A expressão ‘Meninas da Secretaria’ não designa uma espécie mas todo um um género. O género compreende as inúmeras espécies dessa imensa maioria de portugueses para quem a única realidade literária, conversacional, política e moral é o direito administrativo. Nem todas estas espécies partilham os mesmos hábitos; todas porém seguem uma dieta idêntica, à base de civis. A semelhança entre espécies é assim profunda, comparável à que existe entre as várias espécies internacionais do género Arquitecto, do género Jovem, ou do género Bebedolas.

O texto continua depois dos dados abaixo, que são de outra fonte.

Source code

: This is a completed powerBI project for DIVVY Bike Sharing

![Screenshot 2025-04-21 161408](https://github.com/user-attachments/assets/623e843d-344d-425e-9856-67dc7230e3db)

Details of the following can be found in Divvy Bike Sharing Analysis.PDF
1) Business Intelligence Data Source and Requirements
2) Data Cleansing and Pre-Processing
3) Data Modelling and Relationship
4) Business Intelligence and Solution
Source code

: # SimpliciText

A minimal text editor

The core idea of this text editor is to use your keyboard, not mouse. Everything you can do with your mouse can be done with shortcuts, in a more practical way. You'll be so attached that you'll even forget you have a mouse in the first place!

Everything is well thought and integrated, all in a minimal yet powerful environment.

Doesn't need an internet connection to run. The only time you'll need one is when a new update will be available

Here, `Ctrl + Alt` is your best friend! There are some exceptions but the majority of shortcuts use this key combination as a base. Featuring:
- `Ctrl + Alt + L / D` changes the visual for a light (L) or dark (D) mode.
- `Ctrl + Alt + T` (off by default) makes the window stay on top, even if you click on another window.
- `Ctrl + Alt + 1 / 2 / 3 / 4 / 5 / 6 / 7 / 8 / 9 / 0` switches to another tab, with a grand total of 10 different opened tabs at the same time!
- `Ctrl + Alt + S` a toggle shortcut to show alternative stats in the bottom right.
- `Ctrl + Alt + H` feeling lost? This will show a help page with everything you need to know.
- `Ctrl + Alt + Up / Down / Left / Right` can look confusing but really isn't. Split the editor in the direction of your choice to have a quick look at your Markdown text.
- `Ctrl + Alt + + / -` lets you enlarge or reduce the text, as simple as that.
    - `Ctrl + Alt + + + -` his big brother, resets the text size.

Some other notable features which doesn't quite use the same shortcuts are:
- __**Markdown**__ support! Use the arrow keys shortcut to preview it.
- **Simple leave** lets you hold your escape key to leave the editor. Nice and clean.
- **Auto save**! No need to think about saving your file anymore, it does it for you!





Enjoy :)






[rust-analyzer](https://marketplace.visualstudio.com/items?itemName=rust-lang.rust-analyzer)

O quadro de Cruz foi pintado ao ar livre, e do natural. No seu diário conta como observou em repartições públicas, e durante muitos dias, a mão invisível que atira civis para o fosso das meninas da secretaria; e viu civis exprimirem uma pretensão, verbalizarem uma queixa, terem uma ideia, ou proporem uma solução. Mas o seu pincel e o seu talento fixaram-se no que segundo ele acontecia quase sempre a seguir. Mal um civil abria a boca, conta Cruz, a Menina abria imediatamente uma boca muito maior; nela rebrilhavam os dentes de oiro que hoje se notam no quadro; como nele se notam ainda filamentos da carne, e do fato escuro, do civil anterior.

Aos investigadores contemporâneos o diário de Eugénio Cruz não parece digno de crédito. A maioria considera-o um exagero bem disposto e profético, característico dos artistas plásticos. As meninas da secretaria ou os administrativistas, diz-se, não são leões; os seus dentes não comem realmente os civis. São em todo o caso instrumentos calculados do desespero: da ideia de que as coisas não são como parecem; de que os meios óbvios nunca são adequados; de que as decisões nunca são finais; de que há excepções quase secretas que se aplicam ao nosso caso; de que os negócios com o Estado não são como os outros negócios. Os seus adeptos relembram sem descanso aos civis que o direito administrativo foi feito para tornar coisas impossíveis; e assim todas as pessoas iguais perante a lei.